Synchronizing MongoDB and Elasticsearch in Real Time: A Comprehensive Guide

Introduction

In today’s data-driven world, efficient data synchronization between different storage systems is crucial for maintaining consistency and providing accurate insights. In this technical blog, we will delve into the process of synchronizing real-time changes from MongoDB to Elasticsearch using a Python-based solution. By combining the power of Azure services, MongoDB, Elasticsearch, and Python scripting, we’ll demonstrate a robust and scalable approach to achieving seamless data synchronization.

Architecture and Components:

Before we dive into the implementation details, let’s understand the architecture and components involved in our synchronization solution.

Our architecture includes:

MongoDB: Storing the primary data source.

Elasticsearch: Serving as the secondary data store for efficient search and analytics.

Azure Event Hub: Capturing real-time changes from MongoDB.

Azure Functions: Executing logic to synchronize data between MongoDB and Elasticsearch.

Message Queue: Temporarily storing changes in case of Elasticsearch connectivity issues.

Python Script for MongoDB Change Stream Listener:

To initiate our synchronization process, we’ve developed a handy Python script that acts as a keen observer of MongoDB changes. This script is designed to capture events like “insert,” “update,” and “delete” operations taking place within MongoDB. These events are then seamlessly relayed to Azure Event Hub for the next steps. To ensure this process is always up and running, we’ve harnessed the power of an Azure Web Job. This job diligently runs the Python script in the background, creating a continuous loop that stays attuned to MongoDB changes. Whenever a change occurs, the script swiftly sends the relevant details to Azure Event Hub, ensuring a smooth and steady flow of information. The code of the script is given below

 

#!/usr/bin/env python3




import asyncio

import time

import sys

import os

from pymongo import MongoClient

from threading import Thread

import asyncio

from azure.eventhub.aio import EventHubProducerClient

from azure.eventhub import EventData

from azure.eventhub import EventHubProducerClient as EventHubProducerClient2

from bson import ObjectId, Timestamp

import json

from datetime import datetime





#function to convert object of objectid to string

def convert_objectids_to_strings(dictionary):

    for key, value in dictionary.items():

        if isinstance(value, ObjectId):

            dictionary[key] = str(value)

        elif isinstance(value, dict):

            convert_objectids_to_strings(value)
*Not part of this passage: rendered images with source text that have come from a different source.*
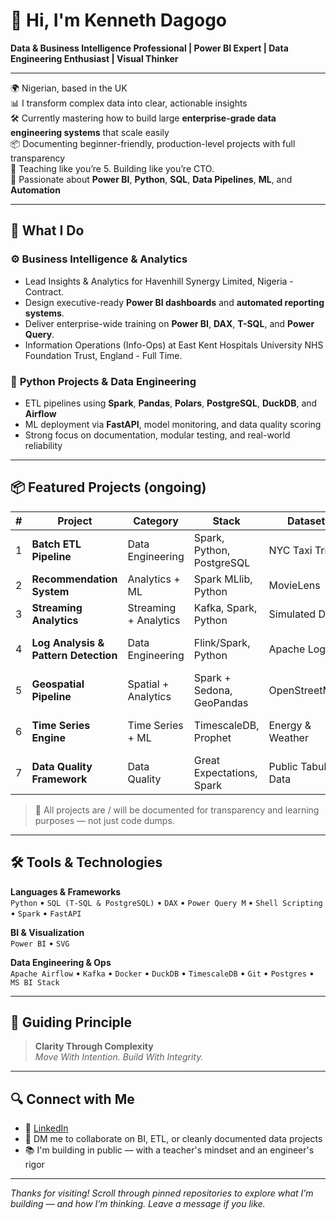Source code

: # 👋 Hi, I'm Kenneth Dagogo

**Data & Business Intelligence Professional | Power BI Expert | Data Engineering Enthusiast | Visual Thinker**

---

🌍 Nigerian, based in the UK  
📊 I transform complex data into clear, actionable insights  
🛠 Currently mastering how to build large **enterprise-grade data engineering systems** that scale easily  
📦 Documenting beginner-friendly, production-level projects with full transparency  
👶 Teaching like you’re 5. Building like you’re CTO.  
🚀 Passionate about **Power BI**, **Python**, **SQL**, **Data Pipelines**, **ML**, and **Automation**

---

## 🧠 What I Do

### ⚙️ **Business Intelligence & Analytics**
- Lead Insights & Analytics for Havenhill Synergy Limited, Nigeria - Contract.
- Design executive-ready **Power BI dashboards** and **automated reporting systems**.
- Deliver enterprise-wide training on **Power BI**, **DAX**, **T-SQL**, and **Power Query**.
- Information Operations (Info-Ops) at East Kent Hospitals University NHS Foundation Trust, England - Full Time.


### 🔧 **Python Projects & Data Engineering**
- ETL pipelines using **Spark**, **Pandas**, **Polars**, **PostgreSQL**, **DuckDB**, and **Airflow**
- ML deployment via **FastAPI**, model monitoring, and data quality scoring
- Strong focus on documentation, modular testing, and real-world reliability

---

## 📦 Featured Projects (ongoing)

| # | Project | Category | Stack | Dataset | Pipeline Output | Outcome |
|---|---------|----------|-------|---------|-----------------|---------|
| 1 | **Batch ETL Pipeline** | Data Engineering | Spark, Python, PostgreSQL | NYC Taxi Trips | ETL pipeline with DB load | Dashboard in Power BI |
| 2 | **Recommendation System** | Analytics + ML | Spark MLlib, Python | MovieLens | User-item recommendations | Served via FastAPI |
| 3 | **Streaming Analytics** | Streaming + Analytics | Kafka, Spark, Python | Simulated Data | Windowed real-time stats | Alerts & dashboards |
| 4 | **Log Analysis & Pattern Detection** | Data Engineering | Flink/Spark, Python | Apache Logs | Error trend analysis | Anomaly detection model |
| 5 | **Geospatial Pipeline** | Spatial + Analytics | Spark + Sedona, GeoPandas | OpenStreetMap | Spatial joins & heatmaps | Animated spatial views |
| 6 | **Time Series Engine** | Time Series + ML | TimescaleDB, Prophet | Energy & Weather | Forecasting & resampling | Threshold-based alerts |
| 7 | **Data Quality Framework** | Data Quality | Great Expectations, Spark | Public Tabular Data | Validation reports | Data quality scorecards |

> 🧪 All projects are / will be documented for transparency and learning purposes — not just code dumps.

---

## 🛠️ Tools & Technologies

**Languages & Frameworks**  
`Python` • `SQL (T-SQL & PostgreSQL)` • `DAX` • `Power Query M` • `Shell Scripting` • `Spark` • `FastAPI` 

**BI & Visualization**  
`Power BI` • `SVG`

**Data Engineering & Ops**  
`Apache Airflow` • `Kafka` • `Docker` • `DuckDB` • `TimescaleDB` • `Git` • `Postgres` • `MS BI Stack`

---

## 🧭 Guiding Principle

> **Clarity Through Complexity**  
> _Move With Intention. Build With Integrity._

---

## 🔍 Connect with Me

- 💼 [LinkedIn](https://www.linkedin.com/in/kenneth-dagogo/)  
- 💬 DM me to collaborate on BI, ETL, or cleanly documented data projects  
- 📚 I'm building in public — with a teacher's mindset and an engineer's rigor

---

_Thanks for visiting! Scroll through pinned repositories to explore what I’m building — and how I’m thinking. Leave a message if you like._  
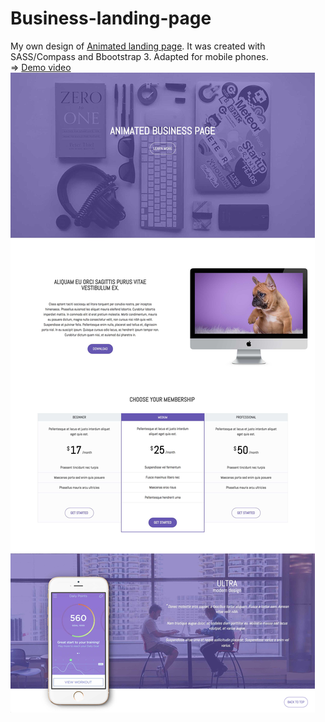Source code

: # Business-landing-page
My own design of [Animated landing page](https://rawgit.com/atanyday/Business-landing-page/master/index.html). It was created with SASS/Compass and Bbootstrap 3. Adapted for mobile phones.
<br>
=> [Demo video](https://youtu.be/7A2xfnboN-g?list=PLfslS7IBS7XccqD7Yet2KDusjarx1G2Lv)
<br>
![Picture](Main.jpg)

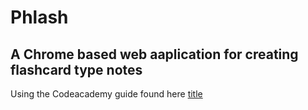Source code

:# Phlash

## A Chrome based web aaplication for creating flashcard type notes

Using the Codeacademy guide found here [title](https://medium.com/@codecademy/javascript-tips-tab-4e9081b4132) 
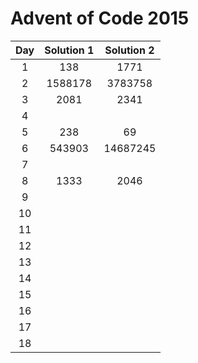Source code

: # Advent of Code 2015

| Day | Solution 1 | Solution 2 |
| :-: | :--------: | :--------: |
| 1 | 138 | 1771 |
| 2 | 1588178 | 3783758 |
| 3 | 2081 | 2341 | 
| 4 |  |  |
| 5 | 238 | 69 |
| 6 | 543903 | 14687245 |
| 7 |  |  |
| 8 | 1333 | 2046 |
| 9 |  |  |
| 10|  |  |
| 11|  |  |
| 12|  |  |
| 13|  |  |
| 14|  |  |
| 15|  |  |
| 16|  |  |
| 17|  |  |
| 18|  |  |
#function to convert object of timestamp into datetime

def convert_timestamps_to_strings(obj):

    if isinstance(obj, dict):

        for key, value in obj.items():

            obj[key] = convert_timestamps_to_strings(value)

    elif isinstance(obj, list):

        for i, item in enumerate(obj):

            obj[i] = convert_timestamps_to_strings(item)
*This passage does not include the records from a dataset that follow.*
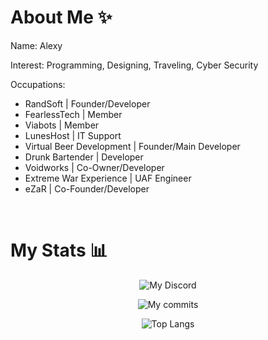 # About Me ✨

Name: Alexy

Interest: Programming, Designing, Traveling, Cyber Security

Occupations: 
- RandSoft | Founder/Developer
- FearlessTech | Member
- Viabots | Member
- LunesHost | IT Support
- Virtual Beer Development | Founder/Main Developer
- Drunk Bartender | Developer
- Voidworks | Co-Owner/Developer
- Extreme War Experience | UAF Engineer
- eZaR | Co-Founder/Developer

<br>

# My Stats 📊

<div align="center">

![My Discord](https://dcbadge.vercel.app/api/shield/697323031919591454)

![My commits](https://github-readme-stats.vercel.app/api?username=ItsNotAlexy&count_private=true&show_icons=true&theme=transparent)

![Top Langs](https://github-readme-stats.vercel.app/api/top-langs/?username=ItsNotAlexy&layout=compact&theme=transparent)
  
</div>
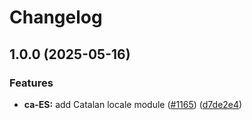 # Changelog

## 1.0.0 (2025-05-16)


### Features

* **ca-ES:** add Catalan locale module ([#1165](https://github.com/sanity-io/locales/issues/1165)) ([d7de2e4](https://github.com/sanity-io/locales/commit/d7de2e41143f413bce1d83b7b8f8d0d899b1c605))

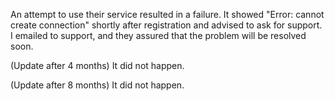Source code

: An attempt to use their service resulted in a failure. It showed "Error: cannot create connection" shortly after registration and advised to ask for support. I emailed to support, and they assured that the problem will be resolved soon.

(Update after 4 months) It did not happen.

(Update after 8 months) It did not happen.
    elif isinstance(obj, Timestamp):

        obj = datetime.fromtimestamp(obj.time / 1000).strftime('%Y-%m-%d %H:%M:%S.%f')

    return obj




# Start script

####

print("==========================================")
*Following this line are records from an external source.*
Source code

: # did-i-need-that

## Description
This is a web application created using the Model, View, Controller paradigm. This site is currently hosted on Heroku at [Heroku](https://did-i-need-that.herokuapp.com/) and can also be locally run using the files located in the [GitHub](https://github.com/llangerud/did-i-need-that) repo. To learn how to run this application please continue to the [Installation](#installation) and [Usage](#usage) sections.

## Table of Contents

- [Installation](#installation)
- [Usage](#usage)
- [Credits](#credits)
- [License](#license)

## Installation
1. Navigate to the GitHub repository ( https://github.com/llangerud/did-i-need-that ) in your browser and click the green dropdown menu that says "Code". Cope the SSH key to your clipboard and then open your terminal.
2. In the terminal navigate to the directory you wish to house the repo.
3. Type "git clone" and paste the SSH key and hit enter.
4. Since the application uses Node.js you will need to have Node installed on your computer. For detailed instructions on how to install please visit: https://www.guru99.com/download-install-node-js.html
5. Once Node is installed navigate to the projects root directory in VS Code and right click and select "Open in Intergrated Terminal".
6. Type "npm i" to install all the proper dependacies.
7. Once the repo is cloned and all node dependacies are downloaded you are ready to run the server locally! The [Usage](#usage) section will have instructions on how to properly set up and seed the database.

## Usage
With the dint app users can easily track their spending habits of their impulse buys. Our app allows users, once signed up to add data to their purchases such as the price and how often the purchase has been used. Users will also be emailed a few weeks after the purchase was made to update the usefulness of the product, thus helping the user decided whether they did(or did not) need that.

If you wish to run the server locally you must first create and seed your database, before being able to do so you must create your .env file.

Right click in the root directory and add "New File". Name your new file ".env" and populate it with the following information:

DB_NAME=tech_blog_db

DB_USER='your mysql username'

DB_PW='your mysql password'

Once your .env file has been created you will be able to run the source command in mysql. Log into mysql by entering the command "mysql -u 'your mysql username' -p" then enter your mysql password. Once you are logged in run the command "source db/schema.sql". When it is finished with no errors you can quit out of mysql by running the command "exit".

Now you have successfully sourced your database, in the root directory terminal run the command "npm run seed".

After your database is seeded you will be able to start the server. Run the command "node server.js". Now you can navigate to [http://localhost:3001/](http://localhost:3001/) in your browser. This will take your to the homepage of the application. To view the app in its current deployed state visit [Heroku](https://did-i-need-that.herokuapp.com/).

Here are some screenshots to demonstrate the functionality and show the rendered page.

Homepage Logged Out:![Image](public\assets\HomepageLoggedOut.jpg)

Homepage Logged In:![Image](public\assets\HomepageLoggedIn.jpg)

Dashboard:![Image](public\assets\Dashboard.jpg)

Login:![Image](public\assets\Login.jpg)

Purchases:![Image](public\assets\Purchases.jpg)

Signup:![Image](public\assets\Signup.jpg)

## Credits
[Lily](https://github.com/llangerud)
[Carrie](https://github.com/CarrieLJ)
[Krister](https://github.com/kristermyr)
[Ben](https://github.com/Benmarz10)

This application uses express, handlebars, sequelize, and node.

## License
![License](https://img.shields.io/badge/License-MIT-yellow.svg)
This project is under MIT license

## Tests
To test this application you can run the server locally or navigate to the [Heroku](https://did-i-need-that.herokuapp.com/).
print("    Change Stream Listener                ")

print("Change Stream Events currently monitored: ")

print("Insert, Update, Delete                    ")

print("==========================================")





####

# Main start function

# Start each individual thread for each event

# Sleep momentarily after starting each thread

####

def main():

    print('Starting Change Stream Listener.\n')




    # Create the insert thread

    insert_loop = asyncio.new_event_loop()

    insert_loop.call_soon_threadsafe(insert_change_stream)

 




    t = Thread(target=start_loop, args=(insert_loop,))

    t.start()

    time.sleep(0.25)




    # Create the update thread

    update_loop = asyncio.new_event_loop()

    update_loop.call_soon_threadsafe(update_change_stream)

    t = Thread(target=start_loop, args=(update_loop,))

    t.start()

    time.sleep(0.25)




    # Create the delete thread

    delete_loop = asyncio.new_event_loop()

    delete_loop.call_soon_threadsafe(delete_change_stream)

    t = Thread(target=start_loop, args=(delete_loop,))

    t.start()

    time.sleep(0.25)




####

# Make sure the loop continues

####

def start_loop(loop):

    asyncio.set_event_loop(loop)

    loop.run_forever()





####

# Insert Change Stream

####

def insert_change_stream():

    print("Insert listener thread started.")

    mongo_client = MongoClient(MONGODB_ATLAS_URL)

    db = mongo_client[DATABASE]

    accounts_collection = db[COLLECTION]




    # Change stream pipeline

    pipeline = [

        {'$match': {'operationType': 'insert'}}

    ]




    try:

        # document_list = []

        for document in accounts_collection.watch(pipeline=pipeline, full_document='updateLookup'):

            print("=== INSERT EVENT ===\n")

            convert_objectids_to_strings(document)

            document = convert_timestamps_to_strings(document)

            data = json.dumps(document)

            producer = EventHubProducerClient2.from_connection_string(conn_str="event_hub_connection_string", eventhub_name="event_hub_name")

            event_data_batch = producer.create_batch()

            event_data_batch.add(EventData(data))

            with producer:

                producer.send_batch(event_data_batch)

    except Exception as e:

        print(e)

    except KeyboardInterrupt:

        keyboard_shutdown()





####

# Update Change Stream

####

def update_change_stream():

    print("Update listener thread started.")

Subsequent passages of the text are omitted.